Babangida was actually looking for the impossible, trouble even. Searching for a political system not found anywhere else in the world did not look like a productive venture. But the foolishness of the search must be moderated by the fact that the good book says if you search you will find. In any case, as a corrective military regime, anything was possible. Those redoubtable technocrats and intellectuals, proud products of the best universities in the world – Oxford, Yale, Cambridge, MIT, London, Harvard, Columbia, etc – went to work but despite their diligence, they did not find the unique formula.
Now, I am happy to report that the PDP has found the formula that eluded three generals – Yakubu Gown, Murtala Muhammed and Ibrahim Babangida. There must be great rejoicing in the land. The magic formula is as unique to Nigeria as the 419 scam. It is called Democracy sans Democrats. This is the authentic Nigerianisation of democracy. No, I am not being cynical though I do take some perverse delight in the fact that the bloody civilians have done what the generals could not do.
I am not sure if this was what Babangida wanted but in so far as it is a home grown political formula, my suspicion is that it comes close to his ideal. Democracy sans democrats seems like a contradiction. Democrats make democracy possible. Democracy thrives in a society in which people have and are committed to what the late Dr. Chuba Okadigbo called the democratic temperament: a critical appreciation of democracy as a shared form of government in which universal adult participation is a cardinal principle. In our own strange case, however, the supposed guardians of democracy in the executive and the legislative branches of government have morphed into dictators for whom the niceties of democratic ethos have become an irritation. So, we have democracy, a patch-patch one at that, without democrats.
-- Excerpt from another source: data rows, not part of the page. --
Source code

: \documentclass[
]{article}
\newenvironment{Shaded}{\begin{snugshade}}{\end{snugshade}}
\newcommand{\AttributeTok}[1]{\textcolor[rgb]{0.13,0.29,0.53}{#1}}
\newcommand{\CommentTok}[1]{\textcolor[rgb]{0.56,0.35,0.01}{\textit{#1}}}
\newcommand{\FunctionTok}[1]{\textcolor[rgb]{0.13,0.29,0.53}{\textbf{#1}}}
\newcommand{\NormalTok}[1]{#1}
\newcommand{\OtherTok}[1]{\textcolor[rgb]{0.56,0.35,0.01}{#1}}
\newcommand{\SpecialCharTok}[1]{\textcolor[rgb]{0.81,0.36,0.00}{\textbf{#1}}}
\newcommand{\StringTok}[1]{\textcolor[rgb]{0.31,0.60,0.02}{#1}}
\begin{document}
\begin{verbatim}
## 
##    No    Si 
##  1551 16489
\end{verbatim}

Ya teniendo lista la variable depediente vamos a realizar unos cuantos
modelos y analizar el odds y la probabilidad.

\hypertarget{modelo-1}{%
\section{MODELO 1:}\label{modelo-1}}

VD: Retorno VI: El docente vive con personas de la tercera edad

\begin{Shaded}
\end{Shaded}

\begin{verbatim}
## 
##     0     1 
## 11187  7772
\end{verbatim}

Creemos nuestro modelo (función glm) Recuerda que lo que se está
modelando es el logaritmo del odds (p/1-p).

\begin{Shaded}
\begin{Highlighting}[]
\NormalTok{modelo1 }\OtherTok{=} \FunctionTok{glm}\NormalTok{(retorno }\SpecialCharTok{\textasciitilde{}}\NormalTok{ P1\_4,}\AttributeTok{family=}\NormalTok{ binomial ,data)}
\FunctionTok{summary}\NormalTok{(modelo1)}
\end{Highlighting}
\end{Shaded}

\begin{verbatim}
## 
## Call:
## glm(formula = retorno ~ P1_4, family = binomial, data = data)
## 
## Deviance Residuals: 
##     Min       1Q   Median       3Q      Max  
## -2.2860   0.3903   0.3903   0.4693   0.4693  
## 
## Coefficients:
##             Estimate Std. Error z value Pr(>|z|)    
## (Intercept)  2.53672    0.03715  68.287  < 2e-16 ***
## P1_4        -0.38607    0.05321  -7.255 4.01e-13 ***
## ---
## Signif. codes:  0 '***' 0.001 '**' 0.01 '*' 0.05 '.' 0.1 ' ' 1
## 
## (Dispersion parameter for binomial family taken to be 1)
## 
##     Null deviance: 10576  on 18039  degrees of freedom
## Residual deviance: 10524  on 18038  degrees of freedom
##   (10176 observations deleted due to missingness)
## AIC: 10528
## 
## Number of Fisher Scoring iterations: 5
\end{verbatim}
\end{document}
Democracy sans democrats systemically crept up on us slowly but surely when the country returned to civil rule on May 29, 1999. The state governors saw themselves as military governors. It did not help that we had at the head a former military dictator. Babangida did not get the formula he was looking for but he tried to make the best use of the system the bureau fell back on – the executive presidential system lifted from the constitution of the United States of America. He introduced the party primaries. Their primary purpose here, as it is in the United States, the only country that conducts party primaries, was to expand the frontiers of participatory democracy in our country. Through them ordinary party members of a political party have a say in who their party puts forward for elective offices in the executive and the legislative branches of government.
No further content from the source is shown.